A museum curator explained most of these plates originated in Holland, where Mary and her Dutch co-Regent William of Orange were quite popular.  A collector counter-claimed that most, if not all, of these plates came from Bristol.  But why the eyes?  Another curator mused, “Were the potters trying to ‘show perspective’ by slanting the eyes?”  Even the experts admit being flummoxed.

Worried that my query might fizzle out into suggestions and ‘what-if’s,’ I turned to that ultimate arbiter of wisdom – Facebook:

“I was reading just yesterday about Mary’s death, and then William’s, and then about Anne’s succession, and her sad life losing 16 children…I think that Mary was unkind to Anne. I get the feeling this potter did not like Mary,” posted a fellow interlocutor.

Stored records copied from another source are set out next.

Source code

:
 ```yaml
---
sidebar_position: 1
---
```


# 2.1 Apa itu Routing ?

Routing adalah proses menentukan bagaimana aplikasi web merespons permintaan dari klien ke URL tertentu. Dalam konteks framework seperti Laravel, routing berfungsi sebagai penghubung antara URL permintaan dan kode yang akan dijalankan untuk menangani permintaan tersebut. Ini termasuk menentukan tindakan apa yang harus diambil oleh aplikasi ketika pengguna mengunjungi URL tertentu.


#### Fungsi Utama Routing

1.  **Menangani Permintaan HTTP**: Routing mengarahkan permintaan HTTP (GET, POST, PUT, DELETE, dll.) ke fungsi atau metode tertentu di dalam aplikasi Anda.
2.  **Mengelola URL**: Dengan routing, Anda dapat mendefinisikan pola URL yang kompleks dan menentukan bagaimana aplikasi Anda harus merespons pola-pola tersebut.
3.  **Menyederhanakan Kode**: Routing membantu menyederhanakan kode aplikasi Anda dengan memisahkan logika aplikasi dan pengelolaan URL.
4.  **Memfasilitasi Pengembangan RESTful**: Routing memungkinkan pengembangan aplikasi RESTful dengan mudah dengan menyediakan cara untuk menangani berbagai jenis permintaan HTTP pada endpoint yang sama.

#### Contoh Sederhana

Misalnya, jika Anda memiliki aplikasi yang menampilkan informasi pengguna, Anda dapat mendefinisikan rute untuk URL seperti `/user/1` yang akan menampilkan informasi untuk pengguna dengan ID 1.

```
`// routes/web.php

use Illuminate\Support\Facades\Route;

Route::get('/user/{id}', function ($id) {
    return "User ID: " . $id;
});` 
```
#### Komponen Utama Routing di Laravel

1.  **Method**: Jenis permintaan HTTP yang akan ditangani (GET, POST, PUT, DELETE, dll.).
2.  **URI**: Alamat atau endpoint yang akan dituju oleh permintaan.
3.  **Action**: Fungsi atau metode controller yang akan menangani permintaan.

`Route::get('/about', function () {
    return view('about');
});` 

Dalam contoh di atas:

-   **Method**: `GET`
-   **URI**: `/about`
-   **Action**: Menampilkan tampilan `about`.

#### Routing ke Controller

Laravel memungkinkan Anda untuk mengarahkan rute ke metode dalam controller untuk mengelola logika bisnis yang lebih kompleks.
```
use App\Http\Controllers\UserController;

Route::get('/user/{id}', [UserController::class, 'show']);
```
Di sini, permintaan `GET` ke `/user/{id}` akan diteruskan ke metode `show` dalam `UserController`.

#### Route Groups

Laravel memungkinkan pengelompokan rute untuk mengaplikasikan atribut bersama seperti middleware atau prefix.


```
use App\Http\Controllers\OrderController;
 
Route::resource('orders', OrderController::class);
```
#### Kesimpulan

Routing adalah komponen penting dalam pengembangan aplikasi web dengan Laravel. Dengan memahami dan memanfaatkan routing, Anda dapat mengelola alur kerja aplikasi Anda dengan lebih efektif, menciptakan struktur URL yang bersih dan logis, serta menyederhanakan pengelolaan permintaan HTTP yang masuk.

Maybe the potter didn’t like Mary (Mary certainly didn’t like her sister Anne).  And maybe other potters didn’t like Charles (the puritans didn’t), or James (not many people at all liked James), or Anne (an important patron of the arts who struggled to be liked), or George (who, being a king of a whole new line, had his own share of troubles).

Are we left clinging to the slippery slope of 17th and 18th century English royalty popularity contests?  Or do we just admit the limits of worn out cliches when studying human nature.

I look at Charles, and Charles looks back.  The potter who painted him remains opaque.  I continue looking…

Eyes Charles

Readings:

Queen Anne, Patroness of Arts.  James Anderson Wynn.  Oxford University Press/London.  2014.

Delftware at Historic Deerfield, 1600 – 1800.  Amanda Lange.  Historic Deerfield Inc./Deerfield MA.  2001.

English Delftware.  F. H. Garner.  Faber and Faber/London.  1972.